Arizona is a state where immunization rates sag, compared to the rest of the US. Last year, Arizona had the lowest vaccination rates in the country for measles, mumps, and rubella: Only 84 percent of children between 19 and 35 months were up to date on the shot in that state, compared to 91.5 percent in the US overall.
This is partly due to lax exemption requirements. To send an unvaccinated child to public school in Arizona, parents only need to sign a form saying they understand the decision they've made, if they've opted to forego a vaccine.
This leads to anti-vaxxers skipping their kids' shots, but also to plenty of "convenience exemptions," according to Thomas Schryer, the director of public health for Pinal County, where the current outbreak is taking place.
"Had the staff been vaccinated, it would have burned out pretty quick."
"These are folks that go to register their kids for kindergarten and they haven't gotten around to getting their kid vaccinated, so they sign off on the form, then don't follow up," Schryer told me. "It's easy to opt out. Frankly, it's too easy."

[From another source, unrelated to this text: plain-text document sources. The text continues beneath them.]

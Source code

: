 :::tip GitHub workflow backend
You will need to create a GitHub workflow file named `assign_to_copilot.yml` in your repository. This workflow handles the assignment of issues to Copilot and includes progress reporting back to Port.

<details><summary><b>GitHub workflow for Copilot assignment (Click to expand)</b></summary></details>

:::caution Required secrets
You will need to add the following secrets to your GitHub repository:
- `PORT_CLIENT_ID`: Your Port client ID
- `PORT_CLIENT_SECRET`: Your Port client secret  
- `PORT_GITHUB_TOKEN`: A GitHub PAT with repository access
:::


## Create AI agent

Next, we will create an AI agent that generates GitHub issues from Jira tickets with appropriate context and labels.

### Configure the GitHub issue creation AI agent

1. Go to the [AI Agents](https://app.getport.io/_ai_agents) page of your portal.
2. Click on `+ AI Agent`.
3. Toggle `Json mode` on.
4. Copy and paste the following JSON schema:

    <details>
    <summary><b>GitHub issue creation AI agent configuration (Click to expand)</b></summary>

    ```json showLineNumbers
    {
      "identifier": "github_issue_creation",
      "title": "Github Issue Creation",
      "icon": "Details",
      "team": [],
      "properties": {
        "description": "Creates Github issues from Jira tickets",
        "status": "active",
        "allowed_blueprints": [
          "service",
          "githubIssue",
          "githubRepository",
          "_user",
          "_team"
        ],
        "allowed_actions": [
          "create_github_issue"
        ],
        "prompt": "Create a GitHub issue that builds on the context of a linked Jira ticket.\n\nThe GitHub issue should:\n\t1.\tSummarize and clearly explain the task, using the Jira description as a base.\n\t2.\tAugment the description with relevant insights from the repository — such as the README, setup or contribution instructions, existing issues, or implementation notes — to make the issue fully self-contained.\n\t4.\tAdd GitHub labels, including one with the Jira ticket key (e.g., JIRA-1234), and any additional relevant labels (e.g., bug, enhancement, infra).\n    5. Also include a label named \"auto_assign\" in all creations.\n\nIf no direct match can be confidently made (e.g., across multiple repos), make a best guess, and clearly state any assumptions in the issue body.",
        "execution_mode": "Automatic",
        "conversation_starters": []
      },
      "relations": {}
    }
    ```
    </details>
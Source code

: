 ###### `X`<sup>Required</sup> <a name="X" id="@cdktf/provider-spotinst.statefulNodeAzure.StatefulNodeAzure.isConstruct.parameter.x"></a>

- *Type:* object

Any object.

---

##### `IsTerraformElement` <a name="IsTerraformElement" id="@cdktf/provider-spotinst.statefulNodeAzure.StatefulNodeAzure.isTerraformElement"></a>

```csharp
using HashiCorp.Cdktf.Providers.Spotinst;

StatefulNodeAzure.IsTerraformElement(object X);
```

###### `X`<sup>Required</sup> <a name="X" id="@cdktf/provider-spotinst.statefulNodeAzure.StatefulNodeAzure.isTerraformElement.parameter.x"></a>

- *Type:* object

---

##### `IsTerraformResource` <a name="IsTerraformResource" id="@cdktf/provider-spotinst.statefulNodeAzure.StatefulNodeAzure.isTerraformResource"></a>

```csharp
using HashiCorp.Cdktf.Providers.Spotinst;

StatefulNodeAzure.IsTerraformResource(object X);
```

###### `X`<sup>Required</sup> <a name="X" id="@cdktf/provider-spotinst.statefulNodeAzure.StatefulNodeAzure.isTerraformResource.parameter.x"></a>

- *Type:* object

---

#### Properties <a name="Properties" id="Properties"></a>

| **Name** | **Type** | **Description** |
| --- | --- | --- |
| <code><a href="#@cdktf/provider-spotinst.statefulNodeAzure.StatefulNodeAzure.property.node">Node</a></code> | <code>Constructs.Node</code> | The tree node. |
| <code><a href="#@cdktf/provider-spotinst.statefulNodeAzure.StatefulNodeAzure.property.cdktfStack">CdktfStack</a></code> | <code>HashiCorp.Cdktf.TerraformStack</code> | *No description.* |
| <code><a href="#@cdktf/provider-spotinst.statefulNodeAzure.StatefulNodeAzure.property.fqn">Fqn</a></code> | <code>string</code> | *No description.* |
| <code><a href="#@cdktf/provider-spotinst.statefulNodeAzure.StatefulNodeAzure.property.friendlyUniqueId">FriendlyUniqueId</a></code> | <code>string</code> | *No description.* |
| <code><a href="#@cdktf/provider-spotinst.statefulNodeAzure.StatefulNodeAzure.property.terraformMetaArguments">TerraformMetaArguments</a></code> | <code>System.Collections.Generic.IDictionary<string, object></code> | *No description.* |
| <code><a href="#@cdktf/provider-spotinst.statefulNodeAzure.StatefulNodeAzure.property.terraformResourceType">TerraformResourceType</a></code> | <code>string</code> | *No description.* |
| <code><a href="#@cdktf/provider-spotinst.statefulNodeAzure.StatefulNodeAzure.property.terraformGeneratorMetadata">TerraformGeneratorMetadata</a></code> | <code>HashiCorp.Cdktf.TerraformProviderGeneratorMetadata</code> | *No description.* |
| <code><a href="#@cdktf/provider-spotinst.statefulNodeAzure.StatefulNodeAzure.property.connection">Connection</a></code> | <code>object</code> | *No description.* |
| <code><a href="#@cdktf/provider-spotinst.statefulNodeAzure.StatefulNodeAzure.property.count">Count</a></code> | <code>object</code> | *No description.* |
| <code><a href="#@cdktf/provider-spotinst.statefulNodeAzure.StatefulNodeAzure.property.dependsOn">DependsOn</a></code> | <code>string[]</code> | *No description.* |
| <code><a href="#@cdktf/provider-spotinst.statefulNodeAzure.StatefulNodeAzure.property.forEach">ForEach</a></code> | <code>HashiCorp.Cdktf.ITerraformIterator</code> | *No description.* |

The immigration detention center, where the first measles case emerged in May, is home to about 1,250 migrants from around the world awaiting trial or deportation, many of whom come from developing countries where access to healthcare is limited. Naturally, this means the immunization level among detainees can be spotty.
Schryer said in all likelihood the first case came from one of the detainees who was already infected upon arrival—measles has an incubation period of up to 21 days, and there had been no other cases in the community this year. But the outbreak never would have spread beyond a handful of people if the employees at the center been fully vaccinated, Schryer told me.
"Had the staff been vaccinated and had herd immunity, then there wouldn't have been any of these staff cases," Schryer said. "It would have burned out pretty quick."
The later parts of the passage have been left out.